Problem statement:
Search the listing below for the word "supported" and return each line that contains it.
Content starts
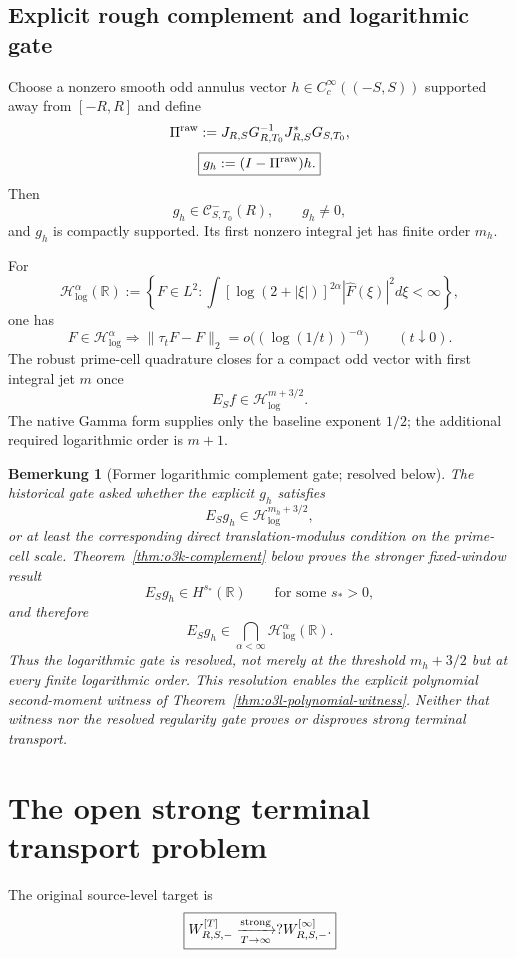 \documentclass[11pt,a4paper]{amsart}
\newtheorem{remark}[theorem]{Bemerkung}
\newcommand{\HG}{\mathscr H_{\log}}
\begin{document}
\subsection{Explicit rough complement and logarithmic gate}

Choose a nonzero smooth odd annulus vector $h\in C_c^\infty((-S,S))$ supported away from
$[-R,R]$ and define
\[
 \Pi^{\rm raw}
 :=J_{R,S}G_{R,T_0}^{-1}J_{R,S}^*G_{S,T_0},
\]
\[
 \boxed{g_h:=(I-\Pi^{\rm raw})h.}
\]
Then
\[
 g_h\in\mathcal C^-_{S,T_0}(R),
 \qquad g_h\ne0,
\]
and $g_h$ is compactly supported.  Its first nonzero integral jet has finite order
$m_h$.

For
\[
 \HG^\alpha(\mathbb R)
 :=\left\{F\in L^2:
 \int[\log(2+|\xi|)]^{2\alpha}|\widehat F(\xi)|^2d\xi<\infty
 \right\},
\]
one has
\[
 F\in\HG^\alpha
 \Longrightarrow
 \|\tau_tF-F\|_2
 =o\bigl((\log(1/t))^{-\alpha}\bigr)
 \qquad(t\downarrow0).
\]
The robust prime-cell quadrature closes for a compact odd vector with first integral jet
$m$ once
\[
 E_Sf\in\HG^{m+3/2}.
\]
The native Gamma form supplies only the baseline exponent $1/2$; the additional required
logarithmic order is $m+1$.

\begin{remark}[Former logarithmic complement gate; resolved below]\label{open:log}
The historical gate asked whether the explicit $g_h$ satisfies
\[
 E_Sg_h\in\HG^{m_h+3/2},
\]
or at least the corresponding direct translation-modulus condition on the prime-cell
scale.  Theorem~\ref{thm:o3k-complement} below proves the stronger fixed-window result
\[
 E_Sg_h\in H^{s_*}(\mathbb R)
 \qquad\text{for some }s_*>0,
\]
and therefore
\[
 E_Sg_h\in\bigcap_{\alpha<\infty}\HG^\alpha(\mathbb R).
\]
Thus the logarithmic gate is resolved, not merely at the threshold
$m_h+3/2$ but at every finite logarithmic order.  This resolution enables the explicit
polynomial second-moment witness of Theorem~\ref{thm:o3l-polynomial-witness}.  Neither
that witness nor the resolved regularity gate proves or disproves strong terminal
transport.
\end{remark}



\section{The open strong terminal transport problem}\label{sec:open}

The original source-level target is
\[
 \boxed{
 W_{R,S,-}^{[T]}
 \xrightarrow[T\to\infty]{\rm strong}?
 W_{R,S,-}^{[\infty]}.
 }
\]
\end{document}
Content ends
Reply:
Choose a nonzero smooth odd annulus vector $h\in C_c^\infty((-S,S))$ supported away from
and $g_h$ is compactly supported.  Its first nonzero integral jet has finite order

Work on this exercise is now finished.